In Russian literature, acute catarrh of the middle ear is understood as non-purulent inflammation of the middle ear, developing as a result of the transition of the inflammatory process from the nasopharynx to the mucous membrane of the auditory tube and eardrum. In foreign literature (French, German and other European countries), catarrh of the middle ear is understood as the mildest form of acute non-perforative otitis media, both rhinogenic (tubar) and any other (cold, hematogenous, infectious, etc.) origin. In essence, the inflammatory phenomena developing in the mucous membrane of the middle ear in acute catarrh of the middle ear can be identical to those occurring in banal acute otitis media at its initial stage. This is evidenced, in particular, by the pathomorphological processes occurring in catarrhal inflammation of the mucous membrane of any localization.
Catarrh, or catarrhal inflammation, is a type of exudative inflammation that differs from its other varieties not by the nature of the exudate, which can be either serous or purulent, but by the fact that it develops exclusively in the mucous membrane and is accompanied by hypersecretion of mucus, as a result of which mucus (a product of the mucous glands) and exfoliated epithelial cells are mixed with the exudate as such, as a result of which a mixture of exudate and mucous secretion flows into the inflamed hollow organ, filling part of it and forming a kind of level in it. Depending on the basic composition of the exudate, serous-catarrhal and purulent-catarrhal inflammation are distinguished, typical for banal forms of acute catarrhal and purulent otitis. When there is an abundance of desquamated cells in the exudate, the inflammation is called catarrhal-desquamative; it is most characteristic of catarrhal processes in the upper respiratory tract, pharynx and esophagus, as well as aerotitis.

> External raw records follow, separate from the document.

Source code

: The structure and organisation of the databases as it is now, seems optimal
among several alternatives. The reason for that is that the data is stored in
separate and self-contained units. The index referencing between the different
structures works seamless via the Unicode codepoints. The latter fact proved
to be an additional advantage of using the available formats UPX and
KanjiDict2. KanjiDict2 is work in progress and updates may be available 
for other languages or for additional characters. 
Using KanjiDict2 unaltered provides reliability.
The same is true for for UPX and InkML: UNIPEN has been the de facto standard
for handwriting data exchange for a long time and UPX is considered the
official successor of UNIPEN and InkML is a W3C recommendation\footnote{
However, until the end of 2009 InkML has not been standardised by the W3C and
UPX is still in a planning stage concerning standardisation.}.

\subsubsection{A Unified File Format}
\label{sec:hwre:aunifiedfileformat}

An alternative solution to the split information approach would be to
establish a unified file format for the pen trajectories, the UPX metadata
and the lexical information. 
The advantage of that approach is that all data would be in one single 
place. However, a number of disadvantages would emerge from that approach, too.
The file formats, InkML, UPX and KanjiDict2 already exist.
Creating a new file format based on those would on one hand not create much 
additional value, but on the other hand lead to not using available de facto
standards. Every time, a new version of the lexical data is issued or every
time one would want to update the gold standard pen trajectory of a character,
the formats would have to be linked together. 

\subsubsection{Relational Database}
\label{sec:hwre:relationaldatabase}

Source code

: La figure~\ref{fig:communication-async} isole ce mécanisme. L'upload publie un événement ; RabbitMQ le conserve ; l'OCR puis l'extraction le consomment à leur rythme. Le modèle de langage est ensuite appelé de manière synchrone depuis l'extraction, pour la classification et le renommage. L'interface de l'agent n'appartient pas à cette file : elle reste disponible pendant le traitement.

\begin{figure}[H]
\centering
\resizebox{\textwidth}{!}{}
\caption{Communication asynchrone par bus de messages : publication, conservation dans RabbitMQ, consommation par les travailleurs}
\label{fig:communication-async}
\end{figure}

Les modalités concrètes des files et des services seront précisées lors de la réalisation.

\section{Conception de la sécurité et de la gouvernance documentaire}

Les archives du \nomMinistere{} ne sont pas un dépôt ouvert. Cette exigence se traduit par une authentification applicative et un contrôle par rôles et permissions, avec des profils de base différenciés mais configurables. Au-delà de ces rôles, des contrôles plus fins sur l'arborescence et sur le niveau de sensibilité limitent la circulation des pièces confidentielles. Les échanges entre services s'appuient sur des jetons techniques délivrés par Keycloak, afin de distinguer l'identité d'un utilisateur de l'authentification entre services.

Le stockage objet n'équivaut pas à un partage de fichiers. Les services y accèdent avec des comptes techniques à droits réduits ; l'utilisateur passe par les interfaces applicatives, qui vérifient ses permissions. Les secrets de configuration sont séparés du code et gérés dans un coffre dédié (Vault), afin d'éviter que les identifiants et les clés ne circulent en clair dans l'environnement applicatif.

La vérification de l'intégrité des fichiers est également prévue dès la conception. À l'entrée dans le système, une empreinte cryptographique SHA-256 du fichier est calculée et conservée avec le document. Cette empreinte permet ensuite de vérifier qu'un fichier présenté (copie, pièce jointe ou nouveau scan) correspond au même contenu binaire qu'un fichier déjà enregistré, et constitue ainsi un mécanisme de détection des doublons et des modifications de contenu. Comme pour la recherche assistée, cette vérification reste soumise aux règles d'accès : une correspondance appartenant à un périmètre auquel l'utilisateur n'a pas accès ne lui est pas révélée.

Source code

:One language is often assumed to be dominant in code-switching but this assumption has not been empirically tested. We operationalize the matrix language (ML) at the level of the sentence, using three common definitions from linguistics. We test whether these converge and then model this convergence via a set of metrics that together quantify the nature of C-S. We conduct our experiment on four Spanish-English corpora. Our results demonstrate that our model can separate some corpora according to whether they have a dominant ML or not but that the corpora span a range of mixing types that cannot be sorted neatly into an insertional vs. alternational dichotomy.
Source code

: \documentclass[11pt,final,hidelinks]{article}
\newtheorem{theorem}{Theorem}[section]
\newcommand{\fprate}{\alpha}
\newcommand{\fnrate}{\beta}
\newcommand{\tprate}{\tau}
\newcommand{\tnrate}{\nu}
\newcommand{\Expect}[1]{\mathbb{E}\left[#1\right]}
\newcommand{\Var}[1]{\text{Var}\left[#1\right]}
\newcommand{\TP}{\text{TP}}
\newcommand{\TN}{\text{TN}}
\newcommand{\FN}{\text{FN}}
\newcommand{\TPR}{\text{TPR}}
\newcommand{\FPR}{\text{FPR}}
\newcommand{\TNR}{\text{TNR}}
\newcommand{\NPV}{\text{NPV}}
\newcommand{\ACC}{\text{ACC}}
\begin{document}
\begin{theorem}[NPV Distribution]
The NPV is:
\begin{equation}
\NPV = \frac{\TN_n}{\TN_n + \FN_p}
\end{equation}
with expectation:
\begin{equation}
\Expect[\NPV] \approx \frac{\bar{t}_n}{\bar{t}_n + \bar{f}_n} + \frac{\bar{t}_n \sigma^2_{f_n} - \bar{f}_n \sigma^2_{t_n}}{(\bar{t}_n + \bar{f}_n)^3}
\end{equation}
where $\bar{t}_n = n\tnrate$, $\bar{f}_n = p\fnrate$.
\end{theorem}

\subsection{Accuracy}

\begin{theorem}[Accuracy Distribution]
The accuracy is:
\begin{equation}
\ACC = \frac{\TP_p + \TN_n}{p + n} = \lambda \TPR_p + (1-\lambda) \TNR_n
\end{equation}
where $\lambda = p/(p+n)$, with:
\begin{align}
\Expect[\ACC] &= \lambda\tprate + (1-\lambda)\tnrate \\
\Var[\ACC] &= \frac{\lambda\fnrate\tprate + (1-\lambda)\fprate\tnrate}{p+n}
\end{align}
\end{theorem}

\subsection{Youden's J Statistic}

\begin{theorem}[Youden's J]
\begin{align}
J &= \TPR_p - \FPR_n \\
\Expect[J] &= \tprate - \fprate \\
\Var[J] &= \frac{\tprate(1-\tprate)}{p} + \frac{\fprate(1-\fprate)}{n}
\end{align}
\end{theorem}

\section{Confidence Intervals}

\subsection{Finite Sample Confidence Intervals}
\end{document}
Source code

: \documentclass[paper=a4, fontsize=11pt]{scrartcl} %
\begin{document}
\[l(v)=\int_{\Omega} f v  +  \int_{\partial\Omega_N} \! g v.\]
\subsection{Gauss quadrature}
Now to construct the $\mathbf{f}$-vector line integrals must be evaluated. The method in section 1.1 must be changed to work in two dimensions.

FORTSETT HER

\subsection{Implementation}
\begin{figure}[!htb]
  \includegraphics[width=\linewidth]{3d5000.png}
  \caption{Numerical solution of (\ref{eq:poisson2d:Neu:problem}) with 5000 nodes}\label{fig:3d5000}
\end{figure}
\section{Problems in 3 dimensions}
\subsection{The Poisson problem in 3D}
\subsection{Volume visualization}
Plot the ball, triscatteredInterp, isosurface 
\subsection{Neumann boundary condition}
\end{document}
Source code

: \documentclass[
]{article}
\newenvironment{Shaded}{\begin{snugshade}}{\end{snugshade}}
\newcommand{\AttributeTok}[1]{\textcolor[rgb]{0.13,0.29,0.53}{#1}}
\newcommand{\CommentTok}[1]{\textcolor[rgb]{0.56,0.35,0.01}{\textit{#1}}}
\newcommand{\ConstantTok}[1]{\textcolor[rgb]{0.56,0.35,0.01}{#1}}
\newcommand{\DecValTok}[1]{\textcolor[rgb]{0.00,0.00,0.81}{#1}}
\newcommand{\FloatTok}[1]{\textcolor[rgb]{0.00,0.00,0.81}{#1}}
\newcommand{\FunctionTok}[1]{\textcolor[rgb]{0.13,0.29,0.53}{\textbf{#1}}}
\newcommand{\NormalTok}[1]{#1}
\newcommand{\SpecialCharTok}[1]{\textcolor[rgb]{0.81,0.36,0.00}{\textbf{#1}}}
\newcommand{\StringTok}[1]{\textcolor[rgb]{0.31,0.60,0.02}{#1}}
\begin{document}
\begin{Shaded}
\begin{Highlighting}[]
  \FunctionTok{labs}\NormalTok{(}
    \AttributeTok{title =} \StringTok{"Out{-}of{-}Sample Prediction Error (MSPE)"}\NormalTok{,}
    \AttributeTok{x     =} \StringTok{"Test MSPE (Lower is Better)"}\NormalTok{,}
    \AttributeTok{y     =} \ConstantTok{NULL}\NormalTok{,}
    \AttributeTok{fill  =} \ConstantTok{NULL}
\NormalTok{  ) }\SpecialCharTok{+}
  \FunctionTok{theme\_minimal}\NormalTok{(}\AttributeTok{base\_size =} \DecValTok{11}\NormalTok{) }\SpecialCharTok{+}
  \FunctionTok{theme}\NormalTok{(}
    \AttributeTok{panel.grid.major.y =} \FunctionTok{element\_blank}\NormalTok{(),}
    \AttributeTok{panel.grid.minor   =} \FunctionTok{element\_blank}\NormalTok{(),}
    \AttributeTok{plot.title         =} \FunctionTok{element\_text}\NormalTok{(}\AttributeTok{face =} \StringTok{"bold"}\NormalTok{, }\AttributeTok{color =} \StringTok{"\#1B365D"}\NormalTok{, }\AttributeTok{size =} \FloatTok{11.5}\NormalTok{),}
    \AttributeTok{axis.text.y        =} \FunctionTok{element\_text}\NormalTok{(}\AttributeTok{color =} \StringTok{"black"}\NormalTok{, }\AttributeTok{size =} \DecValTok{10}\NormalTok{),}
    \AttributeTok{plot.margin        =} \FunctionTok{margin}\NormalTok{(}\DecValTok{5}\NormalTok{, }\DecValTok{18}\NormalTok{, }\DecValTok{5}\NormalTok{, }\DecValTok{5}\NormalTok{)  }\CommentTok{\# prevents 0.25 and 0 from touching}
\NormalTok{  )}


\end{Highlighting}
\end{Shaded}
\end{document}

Causes and pathogenesis. The primary cause of acute catarrh of the middle ear is a violation of the ventilation function of the auditory tube as a result of catarrhal inflammation of its mucous membrane, which, in turn, occurs as a result of the spread of the inflammatory process from the nasopharynx (adenoiditis, nasopharyngitis, etc.). The etiological factor of the inflammatory process in the nasopharynx can be streptococci, staphylococci, pneumococci or mixed microbiota. As a result of the minimization or complete exclusion of the ventilation function of the auditory tube and due to the absorption of the air contained in it by the mucous membrane of the tympanic cavity, a "negative" pressure is created in the tympanic cavity relative to the partial pressure of gases in the surrounding tissues. As a result, transudate begins to ooze from them in the tympanic cavity - a transparent colorless or slightly yellowish liquid, similar in composition to lymph. The transudate becomes turbid due to the deflated epithelium of the mucous membranes, fat droplets, lymphocytes, etc. The accompanying inflammatory process stimulates the secretion of the mucous glands and initiates the process of exudation, the most important component of the inflammatory reaction, which consists in the release of blood components from the vessels and tissues surrounding the inflammatory focus: fluid, proteins, formed elements (erythrocytes, leukocytes, in allergic inflammations - eosinophils, etc.). Infection of the exudate with banal microbiota leads to acute catarrhal inflammation of the middle ear, which under appropriate conditions can evolve into acute purulent perforative otitis media. However, in typical acute catarrh of the middle ear, the virulence of the microbiota is minimal.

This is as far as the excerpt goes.